Dear Doctors: My heart rate was 99 when I went for my physical recently, and my doctor said that’s too high. I explained it’s usually about 80, but medical appointments make me nervous. Still, it got me to thinking: What’s a normal resting heart rate? How do I get it to be lower?
Dear Reader: Heart rate refers to how many times your heart beats each minute. Add in the word “resting,” and you’re talking about a heart rate measured when someone is calm and relaxed. Along with blood pressure, an individual’s resting heart rate is often considered to be a window on their general health. And, just so you know, it’s not that unusual for someone’s heart rate, along with their blood pressure, to become elevated in the sometimes-stressful setting of a medical office.
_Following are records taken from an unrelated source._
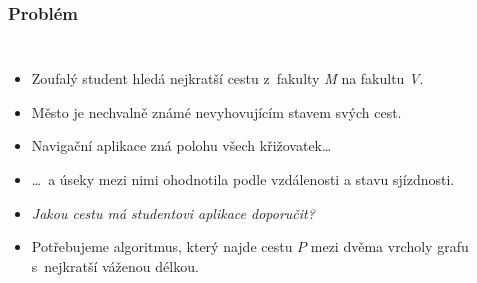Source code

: \documentclass[10pt,xcolor=pdflatex,hyperref={unicode,hidelinks}]{beamer}
\begin{document}
\begin{frame}[t]\frametitle{Problém}
    \begin{columns}[T,onlytextwidth]
    \column{\dimexpr\linewidth-29mm-5mm}
    \begin{itemize}
        \item<1-> Zoufalý student hledá nejkratší cestu z~fakulty \emph{M} na fakultu \emph{V}.
        \item<2-> Město je nechvalně známé nevyhovujícím stavem svých cest.
        \item<3-> Navigační aplikace zná polohu všech křižovatek\ldots
        \item<4-> \ldots\ a úseky mezi nimi ohodnotila podle vzdálenosti a stavu sjízdnosti.
        \item<5-> \emph{Jakou cestu má studentovi aplikace doporučit?}
        \item<6-> Potřebujeme algoritmus, který najde cestu $P$ mezi dvěma vrcholy grafu s~nejkratší váženou délkou.
    \end{itemize}
    

\end{columns}
\end{frame}
\end{document}
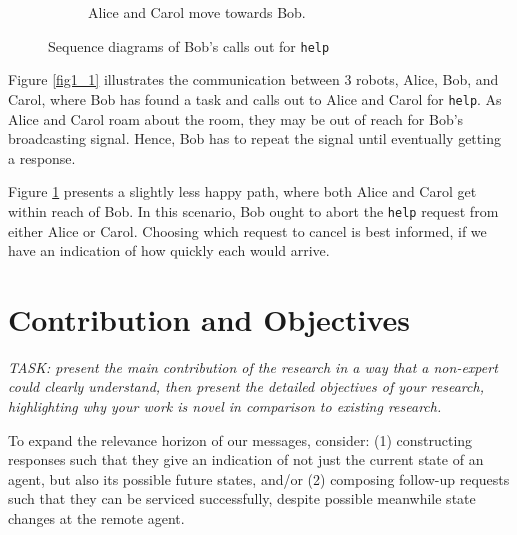 \documentclass[conference]{IEEEtran}
\begin{document}
\begin{figure}
\begin{subfigure}{0.4\textwidth}
\caption{Alice and Carol move towards Bob.}
\label{fig1_2}
\end{subfigure}
\caption{Sequence diagrams of Bob's calls out for
\label{fig1}
\texttt{help}}
\end{figure}

Figure \ref{fig1_1} illustrates the communication between 3 robots,
Alice, Bob, and Carol, where Bob has found a task and calls out to
Alice and Carol for \texttt{help}. As Alice and Carol roam about the
room, they may be out of reach for Bob's broadcasting signal. Hence,
Bob has to repeat the signal until eventually getting a response.

Figure \ref{fig1_2} presents a slightly less happy path, where both
Alice and Carol get within reach of Bob. In this scenario, Bob ought
to abort the \texttt{help} request from either Alice or Carol.
Choosing which request to cancel is best informed, if we have an
indication of how quickly each would arrive.

\section{Contribution and Objectives}

\emph{TASK: present the main contribution of the research in a way
that a non-expert could clearly understand, then present the detailed
objectives of your research, highlighting why your work is novel in
comparison to existing research.}

To expand the relevance horizon of our messages, consider: (1)
constructing responses such that they give an indication of not just
the current state of an agent, but also its possible future states,
and/or (2) composing follow-up requests such that they can be serviced
successfully, despite possible meanwhile state changes at the remote
agent.
\end{document}
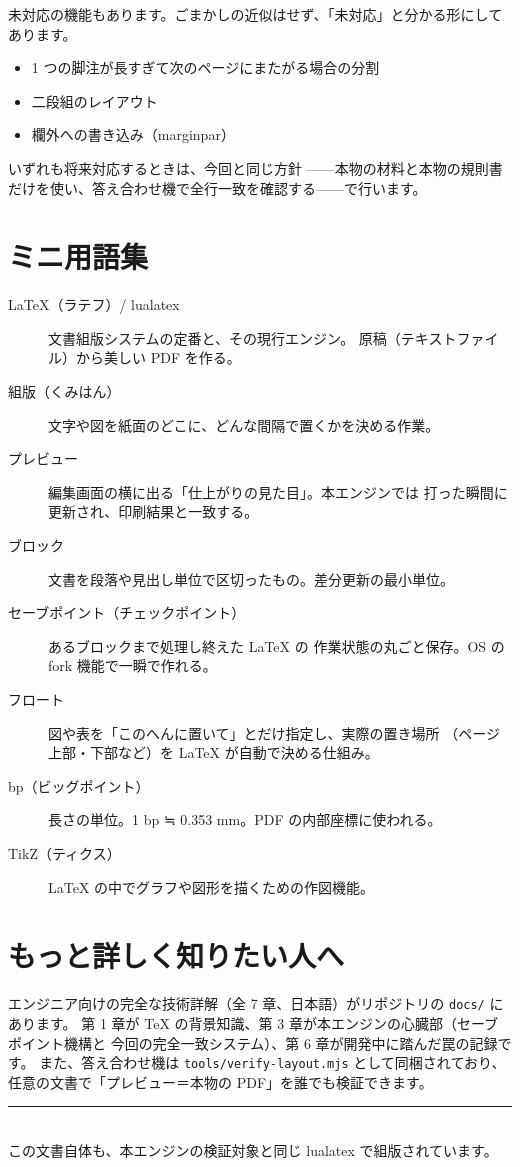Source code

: \documentclass[11pt,a4paper]{ltjsarticle}
\newcommand{\code}[1]{\texttt{#1}}
\begin{document}
未対応の機能もあります。ごまかしの近似はせず、「未対応」と分かる形にしてあります。

\begin{itemize}
\item 1 つの脚注が長すぎて次のページにまたがる場合の分割
\item 二段組のレイアウト
\item 欄外への書き込み（marginpar）
\end{itemize}

いずれも将来対応するときは、今回と同じ方針
——本物の材料と本物の規則書だけを使い、答え合わせ機で全行一致を確認する——で行います。

\section{ミニ用語集}

\begin{description}
\item[LaTeX（ラテフ）/ lualatex] 文書組版システムの定番と、その現行エンジン。
  原稿（テキストファイル）から美しい PDF を作る。
\item[組版（くみはん）] 文字や図を紙面のどこに、どんな間隔で置くかを決める作業。
\item[プレビュー] 編集画面の横に出る「仕上がりの見た目」。本エンジンでは
  打った瞬間に更新され、印刷結果と一致する。
\item[ブロック] 文書を段落や見出し単位で区切ったもの。差分更新の最小単位。
\item[セーブポイント（チェックポイント）] あるブロックまで処理し終えた LaTeX の
  作業状態の丸ごと保存。OS の fork 機能で一瞬で作れる。
\item[フロート] 図や表を「このへんに置いて」とだけ指定し、実際の置き場所
  （ページ上部・下部など）を LaTeX が自動で決める仕組み。
\item[bp（ビッグポイント）] 長さの単位。1 bp ≒ 0.353 mm。PDF の内部座標に使われる。
\item[TikZ（ティクス）] LaTeX の中でグラフや図形を描くための作図機能。
\end{description}

\section{もっと詳しく知りたい人へ}

エンジニア向けの完全な技術詳解（全 7 章、日本語）がリポジトリの \code{docs/} にあります。
第 1 章が TeX の背景知識、第 3 章が本エンジンの心臓部（セーブポイント機構と
今回の完全一致システム）、第 6 章が開発中に踏んだ罠の記録です。
また、答え合わせ機は \code{tools/verify-layout.mjs} として同梱されており、
任意の文書で「プレビュー＝本物の PDF」を誰でも検証できます。

\vspace{1.5em}
\begin{center}
\rule{0.6\textwidth}{0.4pt}\\[0.5em]
\small この文書自体も、本エンジンの検証対象と同じ lualatex で組版されています。
\end{center}
\end{document}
According to the American Heart Association, a resting heart rate that ranges from 60 to 100 beats per minute is normal for an adult. Factors such as age, gender, height, weight, physical fitness, lifestyle and general health each play a role in a person’s resting heart rate. Research has shown that being a cigarette smoker often elevates heart rate. So can stress, depression or being sick with a cold or the flu.
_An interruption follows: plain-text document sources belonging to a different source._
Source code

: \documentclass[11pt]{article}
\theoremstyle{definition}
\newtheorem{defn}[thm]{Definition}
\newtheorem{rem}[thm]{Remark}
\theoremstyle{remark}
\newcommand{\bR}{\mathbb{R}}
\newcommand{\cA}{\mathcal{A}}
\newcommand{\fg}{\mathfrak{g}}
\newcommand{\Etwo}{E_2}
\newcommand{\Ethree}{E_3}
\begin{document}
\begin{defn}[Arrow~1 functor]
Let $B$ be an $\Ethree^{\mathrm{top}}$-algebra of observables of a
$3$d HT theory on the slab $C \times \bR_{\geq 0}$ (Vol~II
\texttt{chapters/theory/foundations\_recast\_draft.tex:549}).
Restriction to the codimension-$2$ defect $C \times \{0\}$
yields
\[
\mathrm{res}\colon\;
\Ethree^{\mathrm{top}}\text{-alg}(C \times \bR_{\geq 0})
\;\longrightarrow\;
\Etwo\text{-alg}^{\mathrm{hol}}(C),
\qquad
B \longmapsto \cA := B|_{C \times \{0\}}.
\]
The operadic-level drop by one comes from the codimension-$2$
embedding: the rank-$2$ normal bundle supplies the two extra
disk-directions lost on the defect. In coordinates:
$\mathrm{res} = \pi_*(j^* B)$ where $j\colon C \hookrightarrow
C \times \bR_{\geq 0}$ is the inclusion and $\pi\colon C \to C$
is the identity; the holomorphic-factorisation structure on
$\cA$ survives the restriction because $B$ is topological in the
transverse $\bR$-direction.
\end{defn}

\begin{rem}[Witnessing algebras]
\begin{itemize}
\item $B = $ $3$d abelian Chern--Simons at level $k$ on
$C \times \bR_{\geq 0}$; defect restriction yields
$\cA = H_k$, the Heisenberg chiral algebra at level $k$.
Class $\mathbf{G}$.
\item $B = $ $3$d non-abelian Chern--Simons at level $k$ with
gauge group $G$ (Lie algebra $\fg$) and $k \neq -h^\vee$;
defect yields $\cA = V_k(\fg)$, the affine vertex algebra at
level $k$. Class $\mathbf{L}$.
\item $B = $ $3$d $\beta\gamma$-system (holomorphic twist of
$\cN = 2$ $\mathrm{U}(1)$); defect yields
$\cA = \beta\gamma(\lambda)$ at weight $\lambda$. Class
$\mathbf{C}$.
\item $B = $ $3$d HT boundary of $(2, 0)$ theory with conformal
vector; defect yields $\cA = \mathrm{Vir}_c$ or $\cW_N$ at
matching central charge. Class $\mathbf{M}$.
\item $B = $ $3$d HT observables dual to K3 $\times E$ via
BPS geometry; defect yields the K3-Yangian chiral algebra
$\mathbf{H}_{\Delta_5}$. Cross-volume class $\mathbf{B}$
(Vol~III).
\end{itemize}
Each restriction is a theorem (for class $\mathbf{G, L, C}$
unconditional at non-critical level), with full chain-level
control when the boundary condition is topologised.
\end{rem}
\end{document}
Elite athletes and people who are physically fit tend to have lower resting heart rates, sometimes measuring in the 40s or 50s. Medications can have an effect on heart rate, as well. For example, stimulants such as Ritalin and certain antidepressants have been shown to raise resting heart rate. Other drugs such as calcium channel blockers or beta blockers can slow the heart rate down. Some studies have associated a rise in resting heart rate with an increased risk of complications such as atrial fibrillation or coronary artery disease.